Hippocrates painting

Why Empathy?

In a passage on “decorum,” circa 400 BC, Hippocrates himself wrote that “the patient, though conscious that his condition is perilous, may recover his health simply through his contentment with the goodness of the physician.” Echoing this ancient thought, contemporary evidence shows that doctors who are better listeners and communicators – those who exhibit “emotional intelligence” in their interactions – achieve higher patient satisfaction, adherence to treatments, and better health outcomes.

In fact, according to a review of reports by the nonprofit Joint Commission almost 80 percent of investigated adverse health outcomes in hospitals are the result of physicians’ poor communication. Additional academic research, including a study conducted at the University of Zurich and Dr. Helen Reiss’s work at Harvard Medical School on the neurophysiology of empathy, point to further scientific evidence that empathy is a skill that can be improved.

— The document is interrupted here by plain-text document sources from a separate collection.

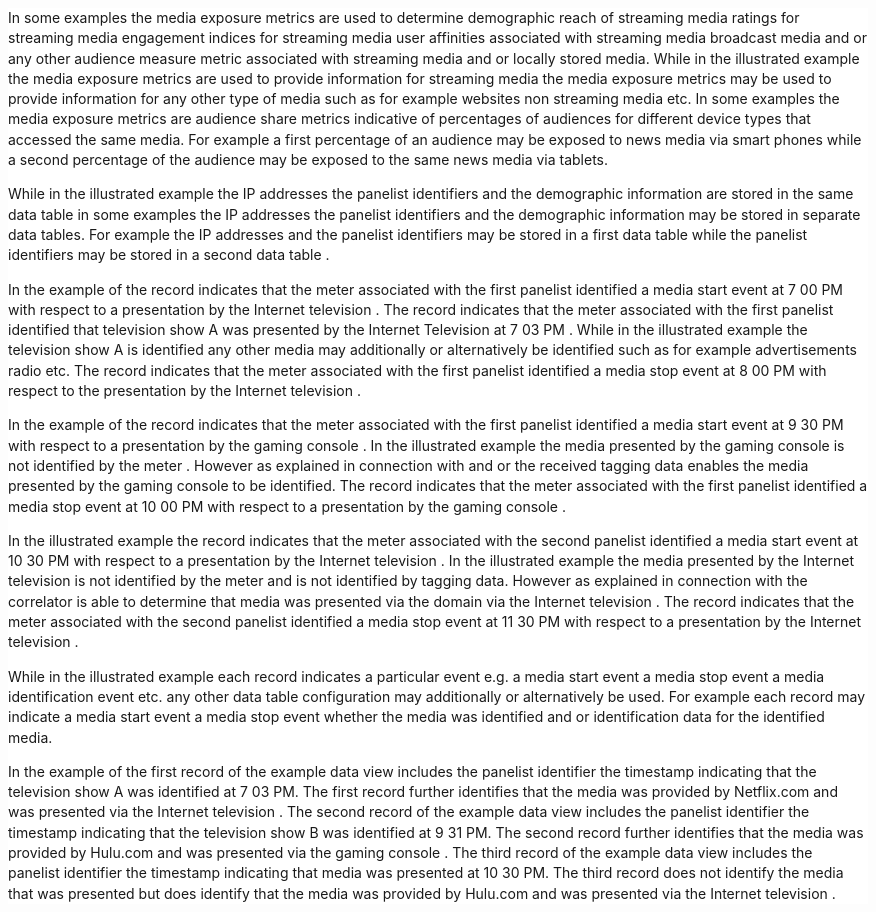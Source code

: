 In some examples the media exposure metrics are used to determine demographic reach of streaming media ratings for streaming media engagement indices for streaming media user affinities associated with streaming media broadcast media and or any other audience measure metric associated with streaming media and or locally stored media. While in the illustrated example the media exposure metrics are used to provide information for streaming media the media exposure metrics may be used to provide information for any other type of media such as for example websites non streaming media etc. In some examples the media exposure metrics are audience share metrics indicative of percentages of audiences for different device types that accessed the same media. For example a first percentage of an audience may be exposed to news media via smart phones while a second percentage of the audience may be exposed to the same news media via tablets.

While in the illustrated example the IP addresses the panelist identifiers and the demographic information are stored in the same data table in some examples the IP addresses the panelist identifiers and the demographic information may be stored in separate data tables. For example the IP addresses and the panelist identifiers may be stored in a first data table while the panelist identifiers may be stored in a second data table .

In the example of the record indicates that the meter associated with the first panelist identified a media start event at 7 00 PM with respect to a presentation by the Internet television . The record indicates that the meter associated with the first panelist identified that television show A was presented by the Internet Television at 7 03 PM . While in the illustrated example the television show A is identified any other media may additionally or alternatively be identified such as for example advertisements radio etc. The record indicates that the meter associated with the first panelist identified a media stop event at 8 00 PM with respect to the presentation by the Internet television .

In the example of the record indicates that the meter associated with the first panelist identified a media start event at 9 30 PM with respect to a presentation by the gaming console . In the illustrated example the media presented by the gaming console is not identified by the meter . However as explained in connection with and or the received tagging data enables the media presented by the gaming console to be identified. The record indicates that the meter associated with the first panelist identified a media stop event at 10 00 PM with respect to a presentation by the gaming console .

In the illustrated example the record indicates that the meter associated with the second panelist identified a media start event at 10 30 PM with respect to a presentation by the Internet television . In the illustrated example the media presented by the Internet television is not identified by the meter and is not identified by tagging data. However as explained in connection with the correlator is able to determine that media was presented via the domain via the Internet television . The record indicates that the meter associated with the second panelist identified a media stop event at 11 30 PM with respect to a presentation by the Internet television .

While in the illustrated example each record indicates a particular event e.g. a media start event a media stop event a media identification event etc. any other data table configuration may additionally or alternatively be used. For example each record may indicate a media start event a media stop event whether the media was identified and or identification data for the identified media.

In the example of the first record of the example data view includes the panelist identifier the timestamp indicating that the television show A was identified at 7 03 PM. The first record further identifies that the media was provided by Netflix.com and was presented via the Internet television . The second record of the example data view includes the panelist identifier the timestamp indicating that the television show B was identified at 9 31 PM. The second record further identifies that the media was provided by Hulu.com and was presented via the gaming console . The third record of the example data view includes the panelist identifier the timestamp indicating that media was presented at 10 30 PM. The third record does not identify the media that was presented but does identify that the media was provided by Hulu.com and was presented via the Internet television .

There’s a growing body of research that suggests that empathy in medical students decreases over the course of their training. This often happens as they transition from “civilian” to clinician, putting up a protective wall of objectivity between themselves and their patients. Other studies have shown that empathy is constrained when it comes to interactions between people of different races, nationalities, and faiths.

More empathetic physicians are desirable not only because it is the sacred mission of doctors to be compassionate providers, but also because a good interpersonal relationship between patient and caregiver is essential to best-quality medical care.